Start of Block

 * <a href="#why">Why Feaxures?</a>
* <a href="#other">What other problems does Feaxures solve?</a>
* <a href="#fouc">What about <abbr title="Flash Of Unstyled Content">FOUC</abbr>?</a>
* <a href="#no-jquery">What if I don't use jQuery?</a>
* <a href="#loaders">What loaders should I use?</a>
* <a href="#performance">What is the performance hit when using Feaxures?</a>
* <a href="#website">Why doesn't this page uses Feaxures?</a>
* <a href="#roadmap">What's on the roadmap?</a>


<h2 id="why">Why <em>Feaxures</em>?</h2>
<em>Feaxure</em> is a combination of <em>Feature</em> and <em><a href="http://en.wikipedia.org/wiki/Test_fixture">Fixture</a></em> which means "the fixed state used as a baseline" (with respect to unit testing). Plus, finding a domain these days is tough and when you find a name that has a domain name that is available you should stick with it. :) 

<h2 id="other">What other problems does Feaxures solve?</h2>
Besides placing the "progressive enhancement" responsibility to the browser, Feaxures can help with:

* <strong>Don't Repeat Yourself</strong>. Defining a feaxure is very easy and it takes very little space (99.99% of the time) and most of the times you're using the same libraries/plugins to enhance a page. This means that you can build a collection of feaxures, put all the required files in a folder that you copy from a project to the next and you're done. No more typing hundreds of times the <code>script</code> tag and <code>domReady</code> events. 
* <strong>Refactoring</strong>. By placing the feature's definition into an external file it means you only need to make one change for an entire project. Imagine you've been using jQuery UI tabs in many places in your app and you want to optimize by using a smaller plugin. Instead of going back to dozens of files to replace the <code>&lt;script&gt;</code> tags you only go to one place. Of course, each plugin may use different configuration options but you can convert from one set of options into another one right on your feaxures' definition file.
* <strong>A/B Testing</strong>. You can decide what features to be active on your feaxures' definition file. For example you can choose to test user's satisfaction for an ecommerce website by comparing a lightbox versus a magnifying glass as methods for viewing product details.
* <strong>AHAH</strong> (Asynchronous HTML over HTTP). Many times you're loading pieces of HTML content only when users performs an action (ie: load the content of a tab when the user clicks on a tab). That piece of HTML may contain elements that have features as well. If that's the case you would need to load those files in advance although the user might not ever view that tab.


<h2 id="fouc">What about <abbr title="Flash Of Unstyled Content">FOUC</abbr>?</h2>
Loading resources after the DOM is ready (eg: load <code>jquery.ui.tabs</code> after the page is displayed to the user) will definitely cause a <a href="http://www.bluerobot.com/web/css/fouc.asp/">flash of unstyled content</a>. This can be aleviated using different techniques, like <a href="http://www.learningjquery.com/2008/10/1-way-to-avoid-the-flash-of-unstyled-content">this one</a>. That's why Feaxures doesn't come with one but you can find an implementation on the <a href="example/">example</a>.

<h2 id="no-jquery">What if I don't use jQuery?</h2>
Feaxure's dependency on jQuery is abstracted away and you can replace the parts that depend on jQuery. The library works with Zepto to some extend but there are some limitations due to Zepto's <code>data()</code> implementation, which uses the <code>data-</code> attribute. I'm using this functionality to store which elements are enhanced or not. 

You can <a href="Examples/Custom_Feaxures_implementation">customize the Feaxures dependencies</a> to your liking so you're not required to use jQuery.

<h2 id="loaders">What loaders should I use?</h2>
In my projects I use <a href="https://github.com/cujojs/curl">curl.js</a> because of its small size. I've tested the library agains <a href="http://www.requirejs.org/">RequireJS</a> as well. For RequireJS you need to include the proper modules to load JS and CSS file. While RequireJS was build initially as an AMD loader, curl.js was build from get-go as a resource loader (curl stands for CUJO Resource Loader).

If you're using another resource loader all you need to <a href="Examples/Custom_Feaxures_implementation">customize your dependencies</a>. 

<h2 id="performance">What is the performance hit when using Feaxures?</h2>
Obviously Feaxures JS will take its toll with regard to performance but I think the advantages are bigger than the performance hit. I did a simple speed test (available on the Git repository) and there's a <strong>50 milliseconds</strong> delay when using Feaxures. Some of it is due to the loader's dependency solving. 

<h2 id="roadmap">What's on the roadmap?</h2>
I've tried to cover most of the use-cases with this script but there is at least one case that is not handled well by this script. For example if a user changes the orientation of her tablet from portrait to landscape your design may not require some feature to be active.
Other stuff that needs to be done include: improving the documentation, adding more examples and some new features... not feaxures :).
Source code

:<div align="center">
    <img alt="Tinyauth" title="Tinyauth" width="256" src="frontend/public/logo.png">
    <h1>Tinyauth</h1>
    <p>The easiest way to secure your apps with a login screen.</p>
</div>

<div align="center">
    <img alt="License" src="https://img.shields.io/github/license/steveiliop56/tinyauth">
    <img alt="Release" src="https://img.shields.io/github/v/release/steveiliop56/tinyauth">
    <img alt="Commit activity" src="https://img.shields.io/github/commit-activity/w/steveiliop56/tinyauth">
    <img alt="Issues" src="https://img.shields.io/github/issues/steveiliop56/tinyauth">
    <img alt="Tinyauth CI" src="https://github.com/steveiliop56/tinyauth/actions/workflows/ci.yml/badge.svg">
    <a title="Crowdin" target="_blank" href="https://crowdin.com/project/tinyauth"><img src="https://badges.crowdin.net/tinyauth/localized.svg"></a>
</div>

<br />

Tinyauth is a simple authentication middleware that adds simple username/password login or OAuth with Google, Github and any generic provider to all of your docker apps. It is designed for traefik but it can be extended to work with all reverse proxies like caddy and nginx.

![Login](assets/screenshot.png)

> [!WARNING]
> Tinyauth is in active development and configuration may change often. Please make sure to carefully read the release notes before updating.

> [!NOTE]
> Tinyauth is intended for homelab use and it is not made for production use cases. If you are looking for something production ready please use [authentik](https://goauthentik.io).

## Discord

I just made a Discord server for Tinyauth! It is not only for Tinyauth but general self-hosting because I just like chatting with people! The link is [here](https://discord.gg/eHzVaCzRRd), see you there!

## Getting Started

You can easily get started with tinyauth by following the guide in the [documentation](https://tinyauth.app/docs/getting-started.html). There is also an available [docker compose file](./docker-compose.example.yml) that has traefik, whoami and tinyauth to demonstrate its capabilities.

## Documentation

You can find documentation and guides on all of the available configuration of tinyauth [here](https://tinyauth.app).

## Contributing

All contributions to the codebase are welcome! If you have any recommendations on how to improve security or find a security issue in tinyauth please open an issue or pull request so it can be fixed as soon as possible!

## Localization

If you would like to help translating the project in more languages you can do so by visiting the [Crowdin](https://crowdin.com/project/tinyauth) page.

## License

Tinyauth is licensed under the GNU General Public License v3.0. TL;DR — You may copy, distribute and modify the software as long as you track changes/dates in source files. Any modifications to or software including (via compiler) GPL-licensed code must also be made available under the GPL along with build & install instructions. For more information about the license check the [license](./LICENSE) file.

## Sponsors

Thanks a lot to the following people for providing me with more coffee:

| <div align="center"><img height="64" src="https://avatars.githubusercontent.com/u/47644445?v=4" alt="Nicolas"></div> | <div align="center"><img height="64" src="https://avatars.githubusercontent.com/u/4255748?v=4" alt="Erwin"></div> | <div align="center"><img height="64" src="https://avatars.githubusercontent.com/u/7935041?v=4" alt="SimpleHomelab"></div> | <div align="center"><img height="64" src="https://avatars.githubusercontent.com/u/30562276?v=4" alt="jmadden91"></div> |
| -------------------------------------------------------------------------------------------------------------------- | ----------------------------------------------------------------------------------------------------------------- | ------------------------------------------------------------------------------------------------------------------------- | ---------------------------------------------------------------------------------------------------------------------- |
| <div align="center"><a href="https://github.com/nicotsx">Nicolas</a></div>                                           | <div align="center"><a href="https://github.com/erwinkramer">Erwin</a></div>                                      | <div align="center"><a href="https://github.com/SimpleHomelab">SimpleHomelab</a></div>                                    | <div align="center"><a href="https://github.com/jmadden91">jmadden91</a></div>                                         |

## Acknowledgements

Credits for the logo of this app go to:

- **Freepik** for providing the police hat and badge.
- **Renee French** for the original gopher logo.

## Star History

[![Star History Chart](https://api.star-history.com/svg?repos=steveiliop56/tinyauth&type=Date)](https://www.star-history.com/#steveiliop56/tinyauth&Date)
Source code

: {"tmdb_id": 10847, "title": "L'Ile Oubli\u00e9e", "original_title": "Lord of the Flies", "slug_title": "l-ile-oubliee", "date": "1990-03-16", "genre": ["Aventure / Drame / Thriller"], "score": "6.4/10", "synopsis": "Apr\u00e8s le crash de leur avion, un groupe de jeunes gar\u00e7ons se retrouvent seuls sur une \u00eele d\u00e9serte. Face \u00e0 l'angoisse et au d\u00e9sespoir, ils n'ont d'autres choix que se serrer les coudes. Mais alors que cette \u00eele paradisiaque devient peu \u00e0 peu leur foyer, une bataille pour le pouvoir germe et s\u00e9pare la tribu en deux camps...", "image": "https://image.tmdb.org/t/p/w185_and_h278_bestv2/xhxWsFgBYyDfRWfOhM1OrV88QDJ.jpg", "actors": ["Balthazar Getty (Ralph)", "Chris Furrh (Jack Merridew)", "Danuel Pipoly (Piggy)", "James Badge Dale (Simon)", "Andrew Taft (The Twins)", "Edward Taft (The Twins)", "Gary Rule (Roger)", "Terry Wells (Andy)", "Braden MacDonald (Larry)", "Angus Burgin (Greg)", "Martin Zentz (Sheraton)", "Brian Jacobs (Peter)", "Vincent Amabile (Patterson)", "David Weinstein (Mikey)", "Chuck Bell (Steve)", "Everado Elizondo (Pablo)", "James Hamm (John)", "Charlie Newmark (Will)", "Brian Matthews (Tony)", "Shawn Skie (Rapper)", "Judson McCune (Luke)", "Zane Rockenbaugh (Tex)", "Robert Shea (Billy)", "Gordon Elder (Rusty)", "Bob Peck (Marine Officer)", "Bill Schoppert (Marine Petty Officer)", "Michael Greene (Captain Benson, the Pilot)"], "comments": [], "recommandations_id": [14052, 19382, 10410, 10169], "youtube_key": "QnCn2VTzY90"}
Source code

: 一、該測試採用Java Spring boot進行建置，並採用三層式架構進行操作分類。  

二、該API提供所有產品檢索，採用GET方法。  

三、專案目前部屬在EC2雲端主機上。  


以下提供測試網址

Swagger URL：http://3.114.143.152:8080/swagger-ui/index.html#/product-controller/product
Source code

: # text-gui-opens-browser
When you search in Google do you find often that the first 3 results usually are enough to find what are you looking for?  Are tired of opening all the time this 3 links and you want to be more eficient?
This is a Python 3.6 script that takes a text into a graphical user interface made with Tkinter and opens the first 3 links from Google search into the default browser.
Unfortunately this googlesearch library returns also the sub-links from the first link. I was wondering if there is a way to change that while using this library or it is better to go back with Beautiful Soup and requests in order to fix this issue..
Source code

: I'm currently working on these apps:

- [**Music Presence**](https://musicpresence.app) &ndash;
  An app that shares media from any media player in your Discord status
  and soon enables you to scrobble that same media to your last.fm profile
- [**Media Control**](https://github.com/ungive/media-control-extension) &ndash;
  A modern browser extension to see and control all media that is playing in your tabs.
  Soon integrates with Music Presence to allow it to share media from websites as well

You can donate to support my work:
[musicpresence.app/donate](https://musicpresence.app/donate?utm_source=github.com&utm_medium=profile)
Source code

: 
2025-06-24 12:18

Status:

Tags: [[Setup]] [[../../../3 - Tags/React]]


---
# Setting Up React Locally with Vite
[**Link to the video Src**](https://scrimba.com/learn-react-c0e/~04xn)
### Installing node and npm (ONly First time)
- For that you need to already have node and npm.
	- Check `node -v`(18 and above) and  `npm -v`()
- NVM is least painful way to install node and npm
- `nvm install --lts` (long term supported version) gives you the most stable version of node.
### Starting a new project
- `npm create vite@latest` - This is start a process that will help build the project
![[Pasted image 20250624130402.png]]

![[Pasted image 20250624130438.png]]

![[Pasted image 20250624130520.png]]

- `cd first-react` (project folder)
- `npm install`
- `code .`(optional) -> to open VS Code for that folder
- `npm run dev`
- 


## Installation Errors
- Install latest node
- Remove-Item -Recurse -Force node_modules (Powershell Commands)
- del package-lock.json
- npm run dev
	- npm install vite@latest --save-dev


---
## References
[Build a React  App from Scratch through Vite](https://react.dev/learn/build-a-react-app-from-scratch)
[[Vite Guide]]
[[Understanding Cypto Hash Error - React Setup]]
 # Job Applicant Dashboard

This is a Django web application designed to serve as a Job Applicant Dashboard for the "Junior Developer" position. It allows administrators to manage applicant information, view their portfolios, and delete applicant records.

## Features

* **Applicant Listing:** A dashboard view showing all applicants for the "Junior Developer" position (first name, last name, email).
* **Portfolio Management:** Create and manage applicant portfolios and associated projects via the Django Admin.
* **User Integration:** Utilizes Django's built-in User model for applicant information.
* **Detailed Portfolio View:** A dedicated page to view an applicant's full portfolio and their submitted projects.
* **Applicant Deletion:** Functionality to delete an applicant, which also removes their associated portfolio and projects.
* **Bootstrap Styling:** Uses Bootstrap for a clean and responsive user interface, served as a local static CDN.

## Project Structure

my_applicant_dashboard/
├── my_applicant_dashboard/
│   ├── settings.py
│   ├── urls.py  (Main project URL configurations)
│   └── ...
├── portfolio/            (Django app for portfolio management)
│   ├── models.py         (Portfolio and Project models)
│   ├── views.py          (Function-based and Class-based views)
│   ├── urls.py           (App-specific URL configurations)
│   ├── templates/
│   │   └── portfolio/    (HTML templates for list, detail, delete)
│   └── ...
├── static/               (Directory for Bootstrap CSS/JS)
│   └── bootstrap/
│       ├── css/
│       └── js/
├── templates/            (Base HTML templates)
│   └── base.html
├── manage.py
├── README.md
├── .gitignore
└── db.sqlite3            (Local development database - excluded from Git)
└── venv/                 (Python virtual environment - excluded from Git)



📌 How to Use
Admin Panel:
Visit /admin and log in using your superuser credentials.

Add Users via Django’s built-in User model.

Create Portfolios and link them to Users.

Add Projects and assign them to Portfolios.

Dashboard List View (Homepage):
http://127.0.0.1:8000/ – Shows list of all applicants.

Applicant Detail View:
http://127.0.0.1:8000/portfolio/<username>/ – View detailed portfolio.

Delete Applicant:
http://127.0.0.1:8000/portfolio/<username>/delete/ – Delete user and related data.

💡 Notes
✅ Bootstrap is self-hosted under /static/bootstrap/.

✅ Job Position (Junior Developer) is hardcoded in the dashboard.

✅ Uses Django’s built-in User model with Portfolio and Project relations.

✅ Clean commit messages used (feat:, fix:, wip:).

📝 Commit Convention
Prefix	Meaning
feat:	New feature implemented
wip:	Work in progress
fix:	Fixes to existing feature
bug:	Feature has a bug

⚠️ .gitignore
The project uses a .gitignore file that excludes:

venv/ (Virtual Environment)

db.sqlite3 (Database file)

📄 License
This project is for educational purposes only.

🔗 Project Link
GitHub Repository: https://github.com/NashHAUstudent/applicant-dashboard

End of Block

§ **PROBLEM**
Repeat, word for word, the lines from the start of the records to the line that contains "should I use?</a>", both of them included, and no others.

§ **SOLVED EXERCISE**
 * <a href="#why">Why Feaxures?</a>
* <a href="#other">What other problems does Feaxures solve?</a>
* <a href="#fouc">What about <abbr title="Flash Of Unstyled Content">FOUC</abbr>?</a>
* <a href="#no-jquery">What if I don't use jQuery?</a>
* <a href="#loaders">What loaders should I use?</a>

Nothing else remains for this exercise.